> _TASK DESCRIPTION_
Write the data out again exactly, with every picture removed.

> _TASK INPUT_
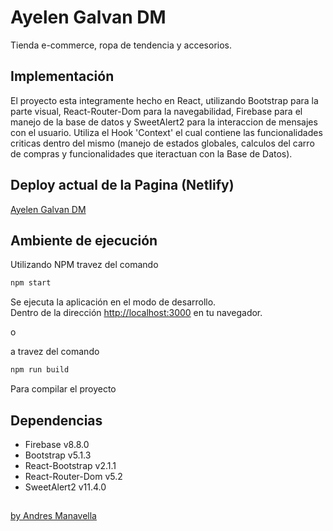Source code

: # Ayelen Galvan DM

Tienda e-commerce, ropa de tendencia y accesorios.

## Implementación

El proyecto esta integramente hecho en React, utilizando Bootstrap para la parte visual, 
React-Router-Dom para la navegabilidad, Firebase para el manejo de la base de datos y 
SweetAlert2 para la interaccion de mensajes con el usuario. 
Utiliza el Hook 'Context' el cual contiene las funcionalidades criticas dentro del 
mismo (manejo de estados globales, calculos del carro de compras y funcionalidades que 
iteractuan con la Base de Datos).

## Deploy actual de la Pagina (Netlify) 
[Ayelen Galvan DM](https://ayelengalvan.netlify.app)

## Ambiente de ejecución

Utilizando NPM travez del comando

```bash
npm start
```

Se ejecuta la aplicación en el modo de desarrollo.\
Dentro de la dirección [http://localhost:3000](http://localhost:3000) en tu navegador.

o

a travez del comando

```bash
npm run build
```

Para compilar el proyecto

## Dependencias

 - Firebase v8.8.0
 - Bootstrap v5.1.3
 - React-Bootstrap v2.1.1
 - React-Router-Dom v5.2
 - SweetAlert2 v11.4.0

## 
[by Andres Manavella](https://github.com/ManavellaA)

> _RESPONSE TO THE EXERCISE_
Source code

: # Ayelen Galvan DM

Tienda e-commerce, ropa de tendencia y accesorios.

## Implementación

El proyecto esta integramente hecho en React, utilizando Bootstrap para la parte visual, 
React-Router-Dom para la navegabilidad, Firebase para el manejo de la base de datos y 
SweetAlert2 para la interaccion de mensajes con el usuario. 
Utiliza el Hook 'Context' el cual contiene las funcionalidades criticas dentro del 
mismo (manejo de estados globales, calculos del carro de compras y funcionalidades que 
iteractuan con la Base de Datos).

## Deploy actual de la Pagina (Netlify) 
[Ayelen Galvan DM](https://ayelengalvan.netlify.app)

## Ambiente de ejecución

Utilizando NPM travez del comando

```bash
npm start
```

Se ejecuta la aplicación en el modo de desarrollo.\
Dentro de la dirección [http://localhost:3000](http://localhost:3000) en tu navegador.

o

a travez del comando

```bash
npm run build
```

Para compilar el proyecto

## Dependencias

 - Firebase v8.8.0
 - Bootstrap v5.1.3
 - React-Bootstrap v2.1.1
 - React-Router-Dom v5.2
 - SweetAlert2 v11.4.0

## 
[by Andres Manavella](https://github.com/ManavellaA)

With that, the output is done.